⟨

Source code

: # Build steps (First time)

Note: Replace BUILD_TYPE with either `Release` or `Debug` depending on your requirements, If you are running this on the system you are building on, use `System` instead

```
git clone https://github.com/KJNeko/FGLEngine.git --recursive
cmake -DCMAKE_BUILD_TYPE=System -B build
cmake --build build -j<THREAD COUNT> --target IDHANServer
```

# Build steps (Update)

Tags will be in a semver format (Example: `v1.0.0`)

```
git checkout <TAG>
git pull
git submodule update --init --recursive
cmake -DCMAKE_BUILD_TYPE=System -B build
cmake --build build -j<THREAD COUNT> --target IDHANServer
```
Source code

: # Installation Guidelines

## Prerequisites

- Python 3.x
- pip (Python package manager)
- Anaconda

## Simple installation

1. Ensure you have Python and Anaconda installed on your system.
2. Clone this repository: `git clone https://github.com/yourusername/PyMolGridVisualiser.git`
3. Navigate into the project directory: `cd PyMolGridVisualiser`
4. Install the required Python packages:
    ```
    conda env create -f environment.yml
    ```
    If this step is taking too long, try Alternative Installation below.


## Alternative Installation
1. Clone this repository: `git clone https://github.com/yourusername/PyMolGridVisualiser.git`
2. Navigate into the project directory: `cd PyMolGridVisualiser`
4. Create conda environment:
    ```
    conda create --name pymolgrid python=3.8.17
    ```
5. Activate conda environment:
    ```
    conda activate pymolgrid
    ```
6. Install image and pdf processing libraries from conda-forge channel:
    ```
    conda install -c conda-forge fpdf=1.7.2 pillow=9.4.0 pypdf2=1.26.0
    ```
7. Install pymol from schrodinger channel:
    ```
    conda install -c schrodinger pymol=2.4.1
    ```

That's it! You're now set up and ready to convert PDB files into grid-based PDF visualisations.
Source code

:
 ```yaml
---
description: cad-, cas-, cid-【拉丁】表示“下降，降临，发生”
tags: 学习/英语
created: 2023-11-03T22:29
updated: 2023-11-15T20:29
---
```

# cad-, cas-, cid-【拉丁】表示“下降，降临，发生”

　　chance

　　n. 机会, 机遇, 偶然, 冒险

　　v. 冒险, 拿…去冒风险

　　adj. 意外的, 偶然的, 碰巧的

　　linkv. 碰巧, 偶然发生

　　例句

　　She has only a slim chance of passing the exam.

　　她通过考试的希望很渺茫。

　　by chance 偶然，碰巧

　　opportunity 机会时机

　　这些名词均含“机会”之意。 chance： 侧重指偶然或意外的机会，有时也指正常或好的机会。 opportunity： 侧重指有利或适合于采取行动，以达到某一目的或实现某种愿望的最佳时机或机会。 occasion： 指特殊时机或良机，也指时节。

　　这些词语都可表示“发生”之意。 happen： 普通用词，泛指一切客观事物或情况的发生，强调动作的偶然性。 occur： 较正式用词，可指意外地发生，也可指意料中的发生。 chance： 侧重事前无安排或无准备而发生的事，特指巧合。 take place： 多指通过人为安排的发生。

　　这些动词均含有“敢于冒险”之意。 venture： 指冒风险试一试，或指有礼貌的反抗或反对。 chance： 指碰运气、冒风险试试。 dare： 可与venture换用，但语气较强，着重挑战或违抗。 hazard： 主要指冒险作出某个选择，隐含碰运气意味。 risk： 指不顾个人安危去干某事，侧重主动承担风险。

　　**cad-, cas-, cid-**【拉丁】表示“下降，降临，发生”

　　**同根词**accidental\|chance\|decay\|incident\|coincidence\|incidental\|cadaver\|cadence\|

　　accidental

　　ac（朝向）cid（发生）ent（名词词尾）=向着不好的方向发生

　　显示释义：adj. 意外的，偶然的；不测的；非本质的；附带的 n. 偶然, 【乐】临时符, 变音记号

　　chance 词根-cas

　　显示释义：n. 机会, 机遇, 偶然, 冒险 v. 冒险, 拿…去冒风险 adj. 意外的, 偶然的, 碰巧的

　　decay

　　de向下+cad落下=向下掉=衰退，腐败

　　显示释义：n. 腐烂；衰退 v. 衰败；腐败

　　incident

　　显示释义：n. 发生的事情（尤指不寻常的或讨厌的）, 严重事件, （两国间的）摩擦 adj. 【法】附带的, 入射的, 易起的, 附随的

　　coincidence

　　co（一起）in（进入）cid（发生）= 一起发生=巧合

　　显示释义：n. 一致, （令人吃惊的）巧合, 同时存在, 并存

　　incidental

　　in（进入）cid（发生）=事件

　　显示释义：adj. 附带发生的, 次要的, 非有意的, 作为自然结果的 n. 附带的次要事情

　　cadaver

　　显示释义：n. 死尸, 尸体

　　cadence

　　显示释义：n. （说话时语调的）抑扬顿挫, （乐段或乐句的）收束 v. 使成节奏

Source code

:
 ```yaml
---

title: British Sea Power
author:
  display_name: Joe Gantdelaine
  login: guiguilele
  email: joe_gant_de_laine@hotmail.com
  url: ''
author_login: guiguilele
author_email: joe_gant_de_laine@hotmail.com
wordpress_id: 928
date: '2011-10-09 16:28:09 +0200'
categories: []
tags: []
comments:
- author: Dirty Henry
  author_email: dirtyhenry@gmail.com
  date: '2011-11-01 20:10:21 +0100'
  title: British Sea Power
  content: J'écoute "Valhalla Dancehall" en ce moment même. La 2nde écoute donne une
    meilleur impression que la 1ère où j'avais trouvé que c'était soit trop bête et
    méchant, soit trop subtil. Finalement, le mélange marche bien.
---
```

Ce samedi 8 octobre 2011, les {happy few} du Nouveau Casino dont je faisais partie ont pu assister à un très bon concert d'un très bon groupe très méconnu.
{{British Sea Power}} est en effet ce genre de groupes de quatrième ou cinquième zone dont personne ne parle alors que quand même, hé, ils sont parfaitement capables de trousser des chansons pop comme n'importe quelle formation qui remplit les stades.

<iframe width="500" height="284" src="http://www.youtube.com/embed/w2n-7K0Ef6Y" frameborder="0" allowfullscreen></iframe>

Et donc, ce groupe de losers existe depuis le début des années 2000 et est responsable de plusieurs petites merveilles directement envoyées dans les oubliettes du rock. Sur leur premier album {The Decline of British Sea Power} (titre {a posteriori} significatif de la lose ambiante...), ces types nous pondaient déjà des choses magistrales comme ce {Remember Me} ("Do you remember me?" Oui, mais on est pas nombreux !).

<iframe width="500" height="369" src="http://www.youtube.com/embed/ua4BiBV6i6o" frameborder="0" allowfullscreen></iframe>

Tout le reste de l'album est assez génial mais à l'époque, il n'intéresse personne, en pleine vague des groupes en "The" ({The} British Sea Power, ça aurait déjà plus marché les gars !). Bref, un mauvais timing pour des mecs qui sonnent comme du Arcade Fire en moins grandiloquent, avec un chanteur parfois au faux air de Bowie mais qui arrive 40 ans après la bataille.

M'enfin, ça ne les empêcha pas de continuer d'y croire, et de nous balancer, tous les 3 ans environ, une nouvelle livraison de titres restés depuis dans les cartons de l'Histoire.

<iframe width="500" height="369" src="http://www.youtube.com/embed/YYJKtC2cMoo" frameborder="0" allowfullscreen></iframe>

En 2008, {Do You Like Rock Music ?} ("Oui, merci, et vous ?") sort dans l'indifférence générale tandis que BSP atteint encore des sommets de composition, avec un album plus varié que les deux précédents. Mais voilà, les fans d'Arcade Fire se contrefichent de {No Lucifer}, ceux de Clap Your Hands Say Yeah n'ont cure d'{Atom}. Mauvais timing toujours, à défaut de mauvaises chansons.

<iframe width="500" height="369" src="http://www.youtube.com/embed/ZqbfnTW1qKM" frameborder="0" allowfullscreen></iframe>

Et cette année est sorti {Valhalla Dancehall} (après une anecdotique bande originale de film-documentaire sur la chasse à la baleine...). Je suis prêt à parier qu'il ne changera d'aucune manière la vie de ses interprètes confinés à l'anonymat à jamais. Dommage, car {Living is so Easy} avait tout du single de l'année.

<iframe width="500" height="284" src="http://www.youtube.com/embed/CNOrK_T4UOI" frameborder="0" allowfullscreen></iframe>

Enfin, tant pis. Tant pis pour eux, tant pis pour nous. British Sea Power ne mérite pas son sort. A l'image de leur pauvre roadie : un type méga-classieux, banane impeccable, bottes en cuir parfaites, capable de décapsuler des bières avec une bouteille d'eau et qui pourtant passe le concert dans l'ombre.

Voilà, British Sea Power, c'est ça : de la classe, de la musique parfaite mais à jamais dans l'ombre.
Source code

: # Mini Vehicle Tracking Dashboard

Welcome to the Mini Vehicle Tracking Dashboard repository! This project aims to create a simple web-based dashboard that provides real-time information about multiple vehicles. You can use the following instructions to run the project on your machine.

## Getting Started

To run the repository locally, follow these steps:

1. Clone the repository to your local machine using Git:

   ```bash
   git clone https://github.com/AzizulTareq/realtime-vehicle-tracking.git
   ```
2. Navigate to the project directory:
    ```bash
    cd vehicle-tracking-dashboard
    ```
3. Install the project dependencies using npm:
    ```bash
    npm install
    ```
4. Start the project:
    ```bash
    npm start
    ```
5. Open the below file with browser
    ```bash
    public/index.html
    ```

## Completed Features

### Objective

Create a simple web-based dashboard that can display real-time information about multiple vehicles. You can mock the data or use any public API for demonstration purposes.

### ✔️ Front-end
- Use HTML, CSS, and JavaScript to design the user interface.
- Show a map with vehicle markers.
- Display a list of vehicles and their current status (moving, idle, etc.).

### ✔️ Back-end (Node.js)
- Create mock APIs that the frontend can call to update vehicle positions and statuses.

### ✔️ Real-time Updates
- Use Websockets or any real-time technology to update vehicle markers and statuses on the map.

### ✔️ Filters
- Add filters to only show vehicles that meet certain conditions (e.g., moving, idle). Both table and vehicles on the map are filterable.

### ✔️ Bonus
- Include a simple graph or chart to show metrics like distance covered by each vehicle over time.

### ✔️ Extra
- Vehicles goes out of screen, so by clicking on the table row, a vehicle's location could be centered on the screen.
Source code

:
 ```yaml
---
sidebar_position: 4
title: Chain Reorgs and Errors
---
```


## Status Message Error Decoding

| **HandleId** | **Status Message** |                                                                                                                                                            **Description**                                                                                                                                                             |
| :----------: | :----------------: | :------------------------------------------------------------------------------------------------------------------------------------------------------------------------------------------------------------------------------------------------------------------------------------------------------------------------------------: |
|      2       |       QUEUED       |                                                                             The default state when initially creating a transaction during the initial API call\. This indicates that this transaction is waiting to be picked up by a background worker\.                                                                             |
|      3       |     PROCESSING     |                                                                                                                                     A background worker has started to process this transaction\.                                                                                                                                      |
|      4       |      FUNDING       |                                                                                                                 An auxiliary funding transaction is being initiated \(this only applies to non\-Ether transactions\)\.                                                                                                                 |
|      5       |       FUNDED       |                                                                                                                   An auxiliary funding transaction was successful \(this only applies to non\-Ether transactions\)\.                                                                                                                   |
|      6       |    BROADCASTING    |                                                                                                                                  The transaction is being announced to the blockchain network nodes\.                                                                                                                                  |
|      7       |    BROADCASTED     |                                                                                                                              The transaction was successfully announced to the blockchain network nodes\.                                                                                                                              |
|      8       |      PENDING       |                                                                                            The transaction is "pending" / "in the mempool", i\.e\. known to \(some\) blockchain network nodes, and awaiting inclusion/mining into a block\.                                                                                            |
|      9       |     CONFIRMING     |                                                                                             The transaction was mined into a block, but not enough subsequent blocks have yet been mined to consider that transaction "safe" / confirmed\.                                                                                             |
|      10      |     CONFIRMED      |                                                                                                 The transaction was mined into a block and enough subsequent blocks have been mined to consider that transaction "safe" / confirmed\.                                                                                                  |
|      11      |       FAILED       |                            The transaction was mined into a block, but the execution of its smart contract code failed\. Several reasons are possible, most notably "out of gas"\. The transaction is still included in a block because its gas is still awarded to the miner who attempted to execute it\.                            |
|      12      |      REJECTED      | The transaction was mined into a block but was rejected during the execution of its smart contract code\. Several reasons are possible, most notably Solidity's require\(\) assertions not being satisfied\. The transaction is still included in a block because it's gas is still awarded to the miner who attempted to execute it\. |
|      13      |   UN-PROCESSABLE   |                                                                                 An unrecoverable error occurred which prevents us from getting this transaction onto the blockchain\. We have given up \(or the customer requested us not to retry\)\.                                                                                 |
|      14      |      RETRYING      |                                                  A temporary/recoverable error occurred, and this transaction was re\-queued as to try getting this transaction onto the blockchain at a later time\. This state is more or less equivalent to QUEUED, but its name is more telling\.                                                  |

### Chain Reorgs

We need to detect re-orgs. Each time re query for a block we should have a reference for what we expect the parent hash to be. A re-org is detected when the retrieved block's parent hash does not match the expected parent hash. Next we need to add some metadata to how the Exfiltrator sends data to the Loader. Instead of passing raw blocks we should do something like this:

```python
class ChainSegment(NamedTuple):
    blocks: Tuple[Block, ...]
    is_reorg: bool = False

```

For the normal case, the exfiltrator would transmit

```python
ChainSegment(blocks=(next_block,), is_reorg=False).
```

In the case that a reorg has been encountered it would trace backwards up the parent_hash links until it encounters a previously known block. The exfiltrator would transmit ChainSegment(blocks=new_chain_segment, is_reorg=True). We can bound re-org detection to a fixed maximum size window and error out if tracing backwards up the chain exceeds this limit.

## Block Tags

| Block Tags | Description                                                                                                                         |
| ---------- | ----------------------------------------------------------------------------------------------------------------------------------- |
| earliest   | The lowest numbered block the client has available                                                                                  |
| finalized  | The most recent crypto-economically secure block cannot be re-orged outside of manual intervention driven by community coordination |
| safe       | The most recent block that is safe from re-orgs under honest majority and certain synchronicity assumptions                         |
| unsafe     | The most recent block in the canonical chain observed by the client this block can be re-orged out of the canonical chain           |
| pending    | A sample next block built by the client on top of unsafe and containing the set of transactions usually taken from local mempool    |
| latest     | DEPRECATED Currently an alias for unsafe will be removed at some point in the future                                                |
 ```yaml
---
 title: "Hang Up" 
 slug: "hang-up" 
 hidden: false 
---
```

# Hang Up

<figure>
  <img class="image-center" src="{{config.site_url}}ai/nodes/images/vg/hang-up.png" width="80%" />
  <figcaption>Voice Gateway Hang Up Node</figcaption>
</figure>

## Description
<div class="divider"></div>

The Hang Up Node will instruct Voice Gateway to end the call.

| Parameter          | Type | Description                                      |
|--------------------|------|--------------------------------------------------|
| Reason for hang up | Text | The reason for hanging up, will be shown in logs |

⟩

PROBLEM: Your answer must consist of every line in the listing that contains "miner".

OUTPUT FOR THIS EXERCISE:
|      11      |       FAILED       |                            The transaction was mined into a block, but the execution of its smart contract code failed\. Several reasons are possible, most notably "out of gas"\. The transaction is still included in a block because its gas is still awarded to the miner who attempted to execute it\.                            |
|      12      |      REJECTED      | The transaction was mined into a block but was rejected during the execution of its smart contract code\. Several reasons are possible, most notably Solidity's require\(\) assertions not being satisfied\. The transaction is still included in a block because it's gas is still awarded to the miner who attempted to execute it\. |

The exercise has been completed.